Building Q-A Chat Bot: Gemma(LLM) with Hugging Face

Prashant Malge
10 min readMar 15, 2024

--

Introduction

In today’s world, we encounter different large language models (LLMs), some of which are paid while others are open source. For instance, OpenAI charges a fee for creating tokens, whereas platforms like Hugging Face provide open-source models free of charge. If you’re new to LLMs, starting with Hugging Face is advisable, as it offers a wide range of models that may fulfill your requirements.

In this blog, we’ll delve into Google’s recent launch of an open-source LLM named Gemma. We’ll explore Gemma and then proceed to create a question-answering (QA) chat model using VS Code. Additionally, we’ll deploy a Streamlit application to make it easily accessible to users. We’ll integrate Langchain and import Hugging Face to access the Gemma model. Throughout the blog, we’ll provide step-by-step instructions for creating tokens, which will be detailed for clarity.

Key Takeaways

  • Gemma is the latest model from Google, resembling other large language models (LLMs), and it’s an open-source model. We’re exploring the variations in the Gemma model, ranging from 2B to 7B.
  • We’re comparing Gemma with other large language models (LLMs) such as LLAMA2.
  • We’re creating a Q&A chat model and summarizing the model using different variations of Gemma.
  • We’re discovering the applications of Gemma.

What is Gemma?

Gemma is a lightweight model with four variations based on its size parameters. It is developed by Google and is derived from the Gemini model, a previous project by Google developers. Gemma employs the same research and technology as Gemini but with reduced parameters. It serves as a text-to-text, decoder-only large language model, available in English, with open weights, pre-trained variants, and instruction-tuned variants. Gemma is particularly suitable for text-to-text generation, similar to how I credit the chatbot model (BLLOM’s) you’ll read about later. This model is also open-source on Hugging Face.

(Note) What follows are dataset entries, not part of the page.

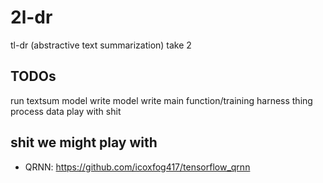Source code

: # 2l-dr
tl-dr (abstractive text summarization) take 2

## TODOs
run textsum model
write model
write main function/training harness thing
process data
play with shit

## shit we might play with
-   QRNN: <https://github.com/icoxfog417/tensorflow_qrnn>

Additionally, Gemma provides capabilities for summarization and reasoning in an easy way. Accessing this model is straightforward through Hugging Face, and it may also be available on Google Cloud and AWS Bedrock platforms.

Key points about Gemma:

  1. Lightweight Model: Gemma is lightweight as compared to the previous Gemini pro. so for fine-tuning in local env is easy.
  2. Derived from Gemini: Gemma is derived from the Gemini model, using the same research and technology but with reduced parameters.
  3. Text-to-Text Generation: Gemma is primarily used for text-to-text generation tasks, including question answering, summarization, and reasoning. in the practical section, we discovered all this functionality.
  4. Variations: Gemma comes in four different models based on its size parameters, allowing users to choose the model variant that best suits their needs. (2B to 7B)
  5. Open Source: Gemma is an open-source model, so developers and researchers to access and use it freely for their projects. like we are using here and building the chatbot.
  6. Pre-trained Variants: Gemma offers pre-trained variants, allowing users to use the transfer learning concepts. pre-existing knowledge for their specific applications.
  7. Accessible via Hugging Face: Gemma models can be easily accessed and utilized through the Hugging Face platform, simplifying the integration process for developers.

What is Hugging Face?

Are you new to natural language processing (NLP)? Then Hugging Face is the perfect place to start. This platform offers a plethora of pre-trained models that you can easily integrate and fine-tune. While there are numerous large language models (LLMs) available today, some require payment. However, Hugging Face provides these models for free. The research community surrounding NLP is highly active, and Hugging Face plays a pivotal role by offering datasets and computer vision models alongside NLP models. It’s more than just a company; Hugging Face is a vibrant community-driven initiative that democratizes access to state-of-the-art NLP technologies.

Key points about Hugging Face:

  1. Large Language Models (LLMs): Hugging Face offers a wide range of pre-trained LLMs, including GPT, BERT, and T5, among others. These models are trained on large-amounts of text data and can perform different NLP tasks such as text generation, sentiment analysis, and question answering.
  2. Open-Source Platform: Hugging Face is an open-source platform, making it accessible to developers, and researchers. The platform enables collaboration and contributions from the community to improve existing models and develop new ones. here lots of datasets and models are free to use.
  3. Model Hub: Hugging Face provides a Model Hub where users can discover, share, and download pre-trained models. The Model Hub contains thousands of models trained on different datasets and optimized for different NLP tasks. presently they added some computer vision models also which based on the transformer.
  4. Fine-Tuning and Deployment: Users can fine-tune pre-trained models on their own datasets using Hugging Face’s tools and libraries. Once fine-tuned, models can be deployed in production environments using Hugging Face’s deployment solutions.
  5. Transformers Library: Hugging Face’s Transformers library is a popular open-source library for natural language processing(NLP). It provides easy-to-use interfaces for working with pre-trained models and includes using for tokenization, model training, and evaluation.
  6. Community and Support: Hugging Face has an active community of developers, researchers, and NLP enthusiasts. The platform offers forums, chat rooms, and documentation to support users in their NLP projects.

Comparing Gemma With Other LLM

The model Gemma 7B is quite robust and its performance is comparable to the best models in the 7B weight category, including Mistral 7B. On the other hand, Gemma 2B is a model that has an interesting size, but it doesn’t rank as high as the best-performing models of similar size, such as Phi 2, on the leaderboard. We are eagerly awaiting feedback from the community about its real-world usage!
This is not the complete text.